To create our polynomial we will use this form: Where "a" can be any non-zero real number we choose and the z's are our three zeros. This is why the problem says "Find a polynomial... " instead of "Find the polynomial... ". So now we have all three zeros: 0, i and -i. The multiplicity of zero 2 is 2. Since integers are real numbers, our polynomial Q will have 3 zeros since its degree is 3. Since what we have left is multiplication and since order doesn't matter when multiplying, I recommend that you start with multiplying the factors with the complex conjugate roots. Q has... (answered by josgarithmetic).
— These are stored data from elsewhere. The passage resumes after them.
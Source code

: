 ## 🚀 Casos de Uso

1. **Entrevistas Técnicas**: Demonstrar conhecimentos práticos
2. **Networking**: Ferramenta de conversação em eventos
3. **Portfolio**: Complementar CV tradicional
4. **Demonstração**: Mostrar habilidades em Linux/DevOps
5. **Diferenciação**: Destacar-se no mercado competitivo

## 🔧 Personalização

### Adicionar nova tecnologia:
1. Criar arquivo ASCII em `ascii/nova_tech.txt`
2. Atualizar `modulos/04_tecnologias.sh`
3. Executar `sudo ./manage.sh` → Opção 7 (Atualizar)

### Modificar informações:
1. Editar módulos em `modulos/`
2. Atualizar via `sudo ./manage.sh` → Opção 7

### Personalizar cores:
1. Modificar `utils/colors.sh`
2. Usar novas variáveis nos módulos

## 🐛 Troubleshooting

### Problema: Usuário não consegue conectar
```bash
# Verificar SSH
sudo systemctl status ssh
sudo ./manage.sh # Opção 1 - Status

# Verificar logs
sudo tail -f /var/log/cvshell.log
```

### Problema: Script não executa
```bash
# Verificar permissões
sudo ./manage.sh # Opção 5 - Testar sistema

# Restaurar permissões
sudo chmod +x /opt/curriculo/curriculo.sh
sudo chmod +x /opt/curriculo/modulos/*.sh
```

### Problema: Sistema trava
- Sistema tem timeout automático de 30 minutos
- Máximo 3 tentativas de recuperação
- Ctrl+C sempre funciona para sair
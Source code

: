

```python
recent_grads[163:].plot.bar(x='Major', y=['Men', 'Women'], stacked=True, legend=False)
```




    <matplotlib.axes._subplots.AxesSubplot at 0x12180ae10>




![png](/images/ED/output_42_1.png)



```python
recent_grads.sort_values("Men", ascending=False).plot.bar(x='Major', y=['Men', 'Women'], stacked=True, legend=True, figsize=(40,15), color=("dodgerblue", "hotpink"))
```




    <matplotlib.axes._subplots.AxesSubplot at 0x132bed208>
Try Numerade free for 7 days. These are the possible roots of the polynomial function. Find a polynomial with integer coefficients that satisfies the... Find a polynomial with integer coefficients that satisfies the given conditions. Sque dapibus efficitur laoreet. Q has degree 3 and zeros 4, 4i, and −4i. Found 2 solutions by Alan3354, jsmallt9: Answer by Alan3354(69216) (Show Source): You can put this solution on YOUR website! Fusce dui lecuoe vfacilisis. Fuoore vamet, consoet, Unlock full access to Course Hero. Not sure what the Q is about. The Fundamental Theorem of Algebra tells us that a polynomial with real coefficients and degree n, will have n zeros.
That is, f is equal to x, minus 0, multiplied by x, minus multiplied by x, plus it here. Explore over 16 million step-by-step answers from our librarySubscribe to view answer. Solved by verified expert. If we have a minus b into a plus b, then we can write x, square minus b, squared right. Asked by ProfessorButterfly6063. So in the lower case we can write here x, square minus i square. In this problem you have been given a complex zero: i. According to complex conjugate theorem, if a+ib is zero of a polynomial, then its conjugate a-ib is also a zero of that polynomial. Let a=1, So, the required polynomial is.
Since there are an infinite number of possible a's there are an infinite number of polynomials that will have our three zeros. In standard form this would be: 0 + i. Will also be a zero. That is plus 1 right here, given function that is x, cubed plus x. The standard form for complex numbers is: a + bi. Nam lacinia pulvinar tortor nec facilisis. Now, as we know, i square is equal to minus 1 power minus negative 1.
Enter your parent or guardian's email address: Already have an account? By clicking Sign up you accept Numerade's Terms of Service and Privacy Policy. But we were only given two zeros. The complex conjugate of this would be. Pellentesque dapibus efficitu. The simplest choice for "a" is 1. If a polynomial function has integer coefficients, then every rational zero will have the form where is a factor of the constant and is a factor of the leading coefficient.